The record indicates that Hughes sought to hedge his theory by calling attention to Rodriguez's illegal immigration status whenever he could. Such appeals to racial and ethnic prejudices, whether "explicit and brazen" or "veiled and subtle," cannot be tolerated because they undermine the very basis of our judicial process. Tex. Employer's Ins. Ass'n v. Guerrero, 800 S.W.2d 859, 864 (Tex.App.-San Antonio 1990, writ denied); see aho MOM v. Sanger, 75 Tex. 321, 12 S.W. 619, 620 (1889) ("Cases ought to be tried in a court of justice upon the facts proved; and whether a party be Jew or gentile, white or black, is a matter of indifference."); Penate v. Berry, 348 S.W.2d 167, 168-69 (Tex. CIV.App.-El Paso 1961, writ ref'd n.r.e.) (reversing judgment against illegal alien in vehicle collision case because of "numerous remarks" about alien status). We conclude that the trial court erred by admitting evidence impugning Rodriguez's character on the basis of his immigration status. Such error was harmful, not only because its prejudice far outweighed any probative value, but also because it fostered the impression that Rodriguez's employer should be held liable because it hired an illegal immigrant.
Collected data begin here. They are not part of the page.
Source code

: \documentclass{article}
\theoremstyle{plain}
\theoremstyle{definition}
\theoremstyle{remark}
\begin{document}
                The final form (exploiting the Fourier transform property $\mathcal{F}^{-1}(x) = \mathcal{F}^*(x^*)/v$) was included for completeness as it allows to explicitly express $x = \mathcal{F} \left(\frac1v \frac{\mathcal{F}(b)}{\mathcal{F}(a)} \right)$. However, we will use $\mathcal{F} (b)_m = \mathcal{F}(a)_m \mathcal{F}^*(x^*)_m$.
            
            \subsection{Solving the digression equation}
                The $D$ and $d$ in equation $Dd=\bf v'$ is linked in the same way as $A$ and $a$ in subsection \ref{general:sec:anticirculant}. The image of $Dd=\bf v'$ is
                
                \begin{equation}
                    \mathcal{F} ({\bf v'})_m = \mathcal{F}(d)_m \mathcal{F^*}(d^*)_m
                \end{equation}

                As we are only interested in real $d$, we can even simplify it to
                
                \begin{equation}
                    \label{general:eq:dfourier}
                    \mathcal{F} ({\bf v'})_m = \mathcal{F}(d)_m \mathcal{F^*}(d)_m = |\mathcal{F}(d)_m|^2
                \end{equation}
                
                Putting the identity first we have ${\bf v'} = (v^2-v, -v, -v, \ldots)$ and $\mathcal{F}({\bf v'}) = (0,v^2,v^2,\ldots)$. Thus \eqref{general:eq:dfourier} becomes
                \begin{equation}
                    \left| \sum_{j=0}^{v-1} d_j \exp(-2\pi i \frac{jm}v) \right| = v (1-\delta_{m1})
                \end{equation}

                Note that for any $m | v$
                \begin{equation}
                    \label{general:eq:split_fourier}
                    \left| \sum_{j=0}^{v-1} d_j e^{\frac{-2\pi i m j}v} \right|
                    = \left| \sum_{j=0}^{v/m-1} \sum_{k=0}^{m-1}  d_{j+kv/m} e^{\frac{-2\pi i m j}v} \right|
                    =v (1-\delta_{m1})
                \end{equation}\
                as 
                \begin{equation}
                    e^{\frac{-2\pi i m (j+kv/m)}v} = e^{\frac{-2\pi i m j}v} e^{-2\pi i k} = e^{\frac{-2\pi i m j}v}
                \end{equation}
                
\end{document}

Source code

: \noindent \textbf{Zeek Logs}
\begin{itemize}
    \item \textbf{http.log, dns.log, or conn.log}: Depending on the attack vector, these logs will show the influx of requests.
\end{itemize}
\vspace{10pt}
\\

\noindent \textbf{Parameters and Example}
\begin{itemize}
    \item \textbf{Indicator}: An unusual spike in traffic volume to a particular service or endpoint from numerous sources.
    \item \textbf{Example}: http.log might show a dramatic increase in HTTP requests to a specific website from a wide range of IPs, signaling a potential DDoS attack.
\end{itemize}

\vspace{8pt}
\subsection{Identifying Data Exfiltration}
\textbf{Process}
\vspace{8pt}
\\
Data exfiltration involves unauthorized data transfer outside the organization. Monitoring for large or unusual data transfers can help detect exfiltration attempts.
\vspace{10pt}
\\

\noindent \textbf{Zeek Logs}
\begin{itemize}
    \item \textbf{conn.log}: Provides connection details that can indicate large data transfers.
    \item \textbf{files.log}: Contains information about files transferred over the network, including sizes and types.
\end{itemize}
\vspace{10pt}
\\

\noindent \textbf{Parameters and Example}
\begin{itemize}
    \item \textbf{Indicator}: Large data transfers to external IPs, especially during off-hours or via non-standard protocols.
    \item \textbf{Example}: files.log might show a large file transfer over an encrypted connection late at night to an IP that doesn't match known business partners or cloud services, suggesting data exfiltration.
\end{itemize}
For the reasons stated, the judgment of the court of appeals is reversed and the cause is remanded to the trial court for a new trial.
Justice WAINWRIGHT filed an opinion concurring in part and dissenting in part.
Justice JOHNSON did not participate in the decision.
Justice WAINWRIGHT, concurring in part and dissenting in part.
The vehicle accident in this case occurred in the gravel truck's eastbound lane when the westbound Yukon sport utility vehicle crossed the center line of the highway. This is undisputed. All five eyewitnesses in three separate vehicles who spoke to the question, some from better vantages than others, testified that they never saw the gravel truck in the westbound lane. Yet the claimant's expert opined that the gravel truck driver caused the accident. It allegedly crossed into the westbound lane, forced the Yukon to move into the eastbound lane in a defensive maneuver, and then returned to the eastbound lane to cause the collision. The expert reviewed and discussed physical evidence in the form of gouge marks on the road, collision damage to both vehicles, brake mark angles, and speed and braking information from the Yukon's black box. I have serious concerns about the admissibility of the expert's causation testimony because, among other reasons, the expert has not sufficiently addressed the eyewitness testimony. See, e.g., Brooke Group Ltd. v. Brown Williamson Tobacco Corp., 509 U.S. 209, 243, 113 S.Ct. 2578, 125 L.Ed.2d 168 (1993) (holding that expert testimony is not admissible when it is not supported by sufficient facts or when the evidence in the case contradicts or otherwise renders the opinion unreasonable); see also TXI Transp. Co. v. Hughes, 224 S.W.3d 870, 923, 927-29 (Tex.App.-Fort Worth, pet. granted) (Gardner, J., dissenting) (addressing the eyewitness testimony and other reasons to exclude the expert's opinion). I respectfully concur in part and dissent in part, joining only Section III of the Court's opinion.